Чешкин гладил и обнимал обоих детей, тяжело дыша из-за кома, вставшего в горле, до тех пор, пока в дверях не показалась соседка, утиравшая слезы от жалости к «сиротинушкам». Тогда он встал, крепко сжимая руку мальчика, словно боясь выпустить ее, и попросил приготовить еду для детей, пока он занимается делами.
Три дня спустя, похоронив Лиду, они уехали на утреннем поезде – их провожала та же соседка, немного уязвленная тем, что Колька забыл про нее, как только увидел деда.
– Чужой человек, – ворчала Ирина Акимовна, – восемь лет внука не видел! А Колька от него не отлипает! Хоть бы помахал мне, что ли...
Но как только поезд тронулся и два детских личика с большущими темными глазами прилипли к стеклу, она всхлипнула и трижды перекрестила стоявшую за ними высокую фигуру с острой бородкой клинышком.
Владислав Захарович заменил своим внукам отца, мать и бабушку, был к ним внимателен и бесконечно добр. Но первые Колины странности стали настораживать его лишь через год после того, как он перевез внуков в Москву. Странности эти проявлялись и раньше, но Чешкин списывал их на психологическое потрясение от смерти матери.
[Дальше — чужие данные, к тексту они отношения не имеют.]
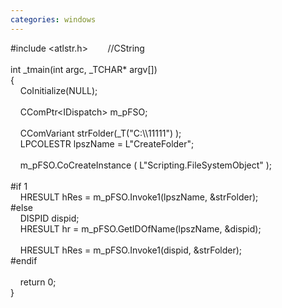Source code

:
 ```yaml
---
categories: windows
---
```

<div>#include &lt;atlstr.h&gt;&nbsp;&nbsp; &nbsp;&nbsp;&nbsp; &nbsp;//CString<br /><br />int _tmain(int argc, _TCHAR* argv[])<br />{<br />&nbsp;&nbsp; &nbsp;CoInitialize(NULL);<br /><br />&nbsp;&nbsp; &nbsp;CComPtr&lt;IDispatch&gt; m_pFSO;<br />&nbsp;&nbsp; &nbsp;<br />&nbsp;&nbsp; &nbsp;CComVariant strFolder(_T("C:\\11111") );<br />&nbsp;&nbsp; &nbsp;LPCOLESTR lpszName = L"CreateFolder";<br /><br />&nbsp;&nbsp; &nbsp;m_pFSO.CoCreateInstance ( L"Scripting.FileSystemObject" );<br /><br />#if 1<br />&nbsp;&nbsp; &nbsp;HRESULT hRes = m_pFSO.Invoke1(lpszName, &amp;strFolder);<br />#else<br />&nbsp;&nbsp; &nbsp;DISPID dispid;<br />&nbsp;&nbsp; &nbsp;HRESULT hr = m_pFSO.GetIDOfName(lpszName, &amp;dispid);<br /><br />&nbsp;&nbsp; &nbsp;HRESULT hRes = m_pFSO.Invoke1(dispid, &amp;strFolder);<br />#endif<br /><br />&nbsp;&nbsp; &nbsp;return 0;<br />}<br /></div>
Мальчик мог часами сидеть, глядя в одну точку, на губах его играла полуулыбка, словно он видел что-то свое, не видимое другими. Но на вопросы деда он отрицательно качал головой, смотрел недоуменно карими глазищами, вокруг которых, как у его матери и бабушки, густились черные ресницы, бросавшие тень на белую тонкую кожу. Коля мог вскочить из-за стола, пуститься в пляс, размахивая руками, затем падал на живот, начинал кататься по полу, выкрикивая одно и то же слово, в исступлении молотил ногами по полу, и пару раз во время таких «припадков» крепко ударился головой о ножку стола. Испуганный Владислав Захарович категорически запретил ему подобные игры, и при нем Коля больше не повторял их, но Чешкин подозревал, что в его отсутствие мальчик может придумать что-нибудь и похуже. Няня Полины рассказала ему, что Коля перевешивался из окна, цепляясь пальцами ног за особым образом укрепленный стул, и раскачивался, взмахивая руками, на высоте шестого этажа. О том, что, услышав ее дикий крик, когда она раньше времени вернулась домой с «Полечкой», Коля едва не свалился за окно, няня сообщать не стала.